In Disney’s mid-December Investor Day event, the company expressed a shift towards a direct-to-consumer (DTC) distribution model while maintaining theatrical commitments for Black Widow, Raya and the Last Dragon, and other films on their 2021/2022 slate. In yesterday’s investor call, CEO Bob Chapek reaffirmed their plans for Black Widow‘s theatrical release—while emphasizing a willingness for “flexibility” that could see that release plan change down the line.
“We are still intending [Black Widow] to be a theatrical release,” said Chapek, adding that “we are going to be watching very carefully the reopening of theaters and the consumer sentiment in terms of desire to go back to theaters, to see whether that strategy needs to be revisited. But as of now the strategy is to continue on with the theatrical release. And we’ll be watching very, very carefully.”
Black Widow is currently slated for theatrical release on May 7; Chapek’s comment leaves open the possibility of another release date push or a shift to a hybrid model similar to what the studio is trying out with Pixar’s Raya and the Last Dragon. That film will go to theaters and Disney Plus Premier Access (at a $29.99 price point) on March 5.
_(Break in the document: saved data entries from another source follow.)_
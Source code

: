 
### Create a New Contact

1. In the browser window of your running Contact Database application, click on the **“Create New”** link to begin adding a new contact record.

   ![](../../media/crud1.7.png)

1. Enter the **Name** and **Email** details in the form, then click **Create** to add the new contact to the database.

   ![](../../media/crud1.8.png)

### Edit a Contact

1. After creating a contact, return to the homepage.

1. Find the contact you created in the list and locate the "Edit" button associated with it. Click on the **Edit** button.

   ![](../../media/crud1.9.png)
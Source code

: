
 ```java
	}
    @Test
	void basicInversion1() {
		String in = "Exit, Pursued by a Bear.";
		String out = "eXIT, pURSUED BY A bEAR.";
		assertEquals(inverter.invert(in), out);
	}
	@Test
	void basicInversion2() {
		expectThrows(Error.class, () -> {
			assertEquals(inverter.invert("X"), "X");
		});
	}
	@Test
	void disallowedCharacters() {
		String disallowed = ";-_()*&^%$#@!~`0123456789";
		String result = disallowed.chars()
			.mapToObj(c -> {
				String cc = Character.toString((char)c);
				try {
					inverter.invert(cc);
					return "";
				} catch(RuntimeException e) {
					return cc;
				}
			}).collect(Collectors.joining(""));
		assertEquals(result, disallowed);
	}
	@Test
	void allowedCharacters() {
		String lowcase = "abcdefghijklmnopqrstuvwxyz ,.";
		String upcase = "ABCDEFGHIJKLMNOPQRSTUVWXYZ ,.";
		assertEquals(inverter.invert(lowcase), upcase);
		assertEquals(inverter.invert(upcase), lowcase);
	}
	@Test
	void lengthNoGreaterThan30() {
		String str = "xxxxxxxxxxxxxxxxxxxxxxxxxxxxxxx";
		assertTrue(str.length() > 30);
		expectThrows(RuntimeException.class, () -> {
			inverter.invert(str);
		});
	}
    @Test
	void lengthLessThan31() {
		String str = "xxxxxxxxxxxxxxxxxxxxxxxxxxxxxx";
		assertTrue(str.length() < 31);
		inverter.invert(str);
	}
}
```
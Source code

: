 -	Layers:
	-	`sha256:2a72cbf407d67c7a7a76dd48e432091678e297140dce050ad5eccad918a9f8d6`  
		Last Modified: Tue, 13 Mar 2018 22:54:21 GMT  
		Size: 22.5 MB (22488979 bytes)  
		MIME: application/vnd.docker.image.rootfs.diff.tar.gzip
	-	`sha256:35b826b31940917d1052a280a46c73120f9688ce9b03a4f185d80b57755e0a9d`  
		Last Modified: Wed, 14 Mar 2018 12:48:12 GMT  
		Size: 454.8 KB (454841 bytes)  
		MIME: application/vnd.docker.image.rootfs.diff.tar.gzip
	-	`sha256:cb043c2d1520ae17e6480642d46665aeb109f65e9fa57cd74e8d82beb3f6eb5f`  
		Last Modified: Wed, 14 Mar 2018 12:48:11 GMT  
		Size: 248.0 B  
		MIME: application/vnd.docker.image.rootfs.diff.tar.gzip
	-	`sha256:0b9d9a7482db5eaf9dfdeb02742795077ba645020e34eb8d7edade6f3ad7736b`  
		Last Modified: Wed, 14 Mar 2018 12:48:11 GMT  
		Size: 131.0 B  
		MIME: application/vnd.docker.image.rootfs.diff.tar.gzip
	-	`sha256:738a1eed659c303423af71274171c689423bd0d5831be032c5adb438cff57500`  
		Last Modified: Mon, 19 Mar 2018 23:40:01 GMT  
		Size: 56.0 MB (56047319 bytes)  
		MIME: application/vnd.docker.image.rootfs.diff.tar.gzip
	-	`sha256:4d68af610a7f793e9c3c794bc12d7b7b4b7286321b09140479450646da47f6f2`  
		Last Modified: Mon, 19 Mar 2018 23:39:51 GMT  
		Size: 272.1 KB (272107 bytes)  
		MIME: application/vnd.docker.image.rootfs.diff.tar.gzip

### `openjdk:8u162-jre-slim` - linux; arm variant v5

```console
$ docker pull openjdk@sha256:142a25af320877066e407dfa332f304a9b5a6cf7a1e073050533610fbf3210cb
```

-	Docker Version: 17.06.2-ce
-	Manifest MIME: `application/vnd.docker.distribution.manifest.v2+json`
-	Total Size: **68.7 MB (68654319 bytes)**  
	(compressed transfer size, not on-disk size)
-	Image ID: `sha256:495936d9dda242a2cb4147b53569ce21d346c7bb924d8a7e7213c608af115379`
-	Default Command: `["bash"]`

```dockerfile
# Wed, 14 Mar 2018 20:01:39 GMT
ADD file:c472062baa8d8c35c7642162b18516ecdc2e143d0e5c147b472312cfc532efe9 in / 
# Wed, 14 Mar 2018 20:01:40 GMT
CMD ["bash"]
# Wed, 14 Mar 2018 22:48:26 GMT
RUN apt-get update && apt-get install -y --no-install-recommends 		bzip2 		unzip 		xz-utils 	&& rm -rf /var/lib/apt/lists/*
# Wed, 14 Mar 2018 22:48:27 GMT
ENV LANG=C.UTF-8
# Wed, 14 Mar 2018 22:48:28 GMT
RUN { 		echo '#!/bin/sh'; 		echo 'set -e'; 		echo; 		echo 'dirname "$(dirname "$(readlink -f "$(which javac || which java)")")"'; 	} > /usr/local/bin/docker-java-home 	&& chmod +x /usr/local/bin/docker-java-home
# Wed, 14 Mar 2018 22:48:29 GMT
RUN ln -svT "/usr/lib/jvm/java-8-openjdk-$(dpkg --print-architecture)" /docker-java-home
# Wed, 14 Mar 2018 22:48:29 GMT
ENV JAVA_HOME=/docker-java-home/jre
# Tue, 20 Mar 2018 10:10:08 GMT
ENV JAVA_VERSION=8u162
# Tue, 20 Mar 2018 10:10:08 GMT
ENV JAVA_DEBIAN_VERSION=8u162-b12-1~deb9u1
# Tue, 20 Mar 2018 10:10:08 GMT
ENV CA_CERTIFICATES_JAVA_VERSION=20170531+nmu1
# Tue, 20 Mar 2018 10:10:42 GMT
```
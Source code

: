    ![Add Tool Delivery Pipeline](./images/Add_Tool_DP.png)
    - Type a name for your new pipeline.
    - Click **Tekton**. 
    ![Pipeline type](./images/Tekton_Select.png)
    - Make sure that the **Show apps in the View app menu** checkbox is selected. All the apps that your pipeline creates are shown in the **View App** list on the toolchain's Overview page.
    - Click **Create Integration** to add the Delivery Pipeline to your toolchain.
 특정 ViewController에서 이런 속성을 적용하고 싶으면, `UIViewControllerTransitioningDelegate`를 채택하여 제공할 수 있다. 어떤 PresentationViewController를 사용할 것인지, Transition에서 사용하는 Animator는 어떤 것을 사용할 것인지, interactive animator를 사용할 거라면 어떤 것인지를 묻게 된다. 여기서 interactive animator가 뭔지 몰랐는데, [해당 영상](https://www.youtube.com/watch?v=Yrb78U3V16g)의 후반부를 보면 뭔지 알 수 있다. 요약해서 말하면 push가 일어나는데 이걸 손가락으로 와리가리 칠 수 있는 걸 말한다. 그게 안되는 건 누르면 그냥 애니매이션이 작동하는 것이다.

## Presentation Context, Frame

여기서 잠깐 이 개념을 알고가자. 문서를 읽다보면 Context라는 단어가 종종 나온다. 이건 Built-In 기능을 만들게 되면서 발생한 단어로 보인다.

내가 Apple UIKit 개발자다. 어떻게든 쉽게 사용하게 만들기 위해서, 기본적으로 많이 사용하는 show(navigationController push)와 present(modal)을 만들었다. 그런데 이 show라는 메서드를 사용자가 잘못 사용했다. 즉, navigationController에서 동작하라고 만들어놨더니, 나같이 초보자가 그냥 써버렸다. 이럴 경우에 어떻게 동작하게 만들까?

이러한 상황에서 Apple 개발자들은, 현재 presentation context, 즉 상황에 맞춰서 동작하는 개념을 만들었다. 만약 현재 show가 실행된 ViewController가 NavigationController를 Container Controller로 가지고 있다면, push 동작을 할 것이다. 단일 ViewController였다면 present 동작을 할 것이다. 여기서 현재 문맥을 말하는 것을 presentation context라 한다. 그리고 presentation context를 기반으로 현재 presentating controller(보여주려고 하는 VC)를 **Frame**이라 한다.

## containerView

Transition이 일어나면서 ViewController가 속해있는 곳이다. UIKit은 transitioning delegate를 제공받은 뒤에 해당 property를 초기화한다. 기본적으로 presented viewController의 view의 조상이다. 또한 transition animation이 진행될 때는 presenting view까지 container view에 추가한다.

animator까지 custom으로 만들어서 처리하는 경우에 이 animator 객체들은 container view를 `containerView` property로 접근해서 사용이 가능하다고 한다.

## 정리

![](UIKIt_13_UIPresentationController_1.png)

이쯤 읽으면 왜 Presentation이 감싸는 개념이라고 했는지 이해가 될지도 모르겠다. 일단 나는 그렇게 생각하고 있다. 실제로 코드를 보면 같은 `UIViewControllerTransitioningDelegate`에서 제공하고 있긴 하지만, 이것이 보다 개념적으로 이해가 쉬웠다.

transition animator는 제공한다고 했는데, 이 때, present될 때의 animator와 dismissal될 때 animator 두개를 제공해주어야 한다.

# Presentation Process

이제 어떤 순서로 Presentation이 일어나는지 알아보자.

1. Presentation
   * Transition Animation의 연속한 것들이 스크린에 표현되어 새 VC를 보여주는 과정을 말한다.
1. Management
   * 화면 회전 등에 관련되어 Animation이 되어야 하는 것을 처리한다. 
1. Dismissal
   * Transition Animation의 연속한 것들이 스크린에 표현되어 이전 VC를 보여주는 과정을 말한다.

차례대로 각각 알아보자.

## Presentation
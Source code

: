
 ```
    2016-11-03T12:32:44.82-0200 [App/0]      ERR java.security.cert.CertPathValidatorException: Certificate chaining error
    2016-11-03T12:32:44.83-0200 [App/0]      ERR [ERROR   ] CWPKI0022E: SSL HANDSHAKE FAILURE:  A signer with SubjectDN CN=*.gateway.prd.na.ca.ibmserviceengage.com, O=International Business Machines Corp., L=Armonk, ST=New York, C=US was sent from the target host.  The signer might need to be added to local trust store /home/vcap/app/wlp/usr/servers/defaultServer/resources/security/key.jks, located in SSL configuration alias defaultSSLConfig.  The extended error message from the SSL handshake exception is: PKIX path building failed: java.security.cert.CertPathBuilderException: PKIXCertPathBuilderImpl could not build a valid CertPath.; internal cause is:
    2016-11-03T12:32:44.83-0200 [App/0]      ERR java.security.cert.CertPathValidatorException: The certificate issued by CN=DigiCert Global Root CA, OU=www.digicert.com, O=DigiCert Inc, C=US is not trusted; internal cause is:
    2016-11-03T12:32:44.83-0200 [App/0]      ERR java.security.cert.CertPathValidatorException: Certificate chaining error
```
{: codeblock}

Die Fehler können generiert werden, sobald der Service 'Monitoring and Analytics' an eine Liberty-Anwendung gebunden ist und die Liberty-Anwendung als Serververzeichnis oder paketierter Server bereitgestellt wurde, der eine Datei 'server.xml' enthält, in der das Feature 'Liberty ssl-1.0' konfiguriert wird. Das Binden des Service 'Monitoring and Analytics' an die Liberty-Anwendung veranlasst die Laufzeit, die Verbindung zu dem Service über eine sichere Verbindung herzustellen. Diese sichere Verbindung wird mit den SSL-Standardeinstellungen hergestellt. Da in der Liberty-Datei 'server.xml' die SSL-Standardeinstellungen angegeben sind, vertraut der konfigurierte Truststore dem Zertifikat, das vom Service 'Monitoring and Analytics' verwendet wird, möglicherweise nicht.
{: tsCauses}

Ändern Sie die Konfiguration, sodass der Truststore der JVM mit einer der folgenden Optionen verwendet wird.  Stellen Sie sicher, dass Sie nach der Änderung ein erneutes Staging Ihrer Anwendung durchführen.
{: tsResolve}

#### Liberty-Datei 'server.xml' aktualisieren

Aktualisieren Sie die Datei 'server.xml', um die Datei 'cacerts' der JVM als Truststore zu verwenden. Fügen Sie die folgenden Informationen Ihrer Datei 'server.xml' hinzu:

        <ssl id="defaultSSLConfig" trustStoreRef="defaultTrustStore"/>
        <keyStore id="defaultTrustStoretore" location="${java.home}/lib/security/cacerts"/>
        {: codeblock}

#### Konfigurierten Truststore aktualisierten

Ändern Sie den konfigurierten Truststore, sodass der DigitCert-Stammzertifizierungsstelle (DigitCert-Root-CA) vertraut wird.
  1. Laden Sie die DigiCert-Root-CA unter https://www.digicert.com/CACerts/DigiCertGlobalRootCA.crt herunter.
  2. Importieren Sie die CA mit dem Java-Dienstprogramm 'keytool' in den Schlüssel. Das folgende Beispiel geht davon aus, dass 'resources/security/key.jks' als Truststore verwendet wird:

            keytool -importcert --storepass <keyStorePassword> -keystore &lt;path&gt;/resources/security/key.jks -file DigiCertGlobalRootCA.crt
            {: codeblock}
Speaking to Disney’s wider slate moving forward, Chapek noted that decisions with regard to theatrical availability would be made on a film-by-film basis, with some films going directly to Disney Plus, others to theaters exclusively, and others to both simultaneously. Decisions will be made in part based on whether a film being released under the hybrid model would be “something that we could use as another data point in our exploration of Premier Access day-and-date with theatrical. So it’s really about flexibility, and we’re going to steer our decision-making over time, given what information we get from our guests and our subscriber base on what they prefer.”
One 2020 release that bypassed theaters entirely was Pixar’s Soul, which debuted on Disney Plus (without a premium) on Christmas Day; it was released theatrically in select global markets, where Chapek commented that it has earned nearly $100 million. On the domestic side, the film was a “big hit with our [Disney Plus] subscriber base,” though specific viewing numbers were not offered.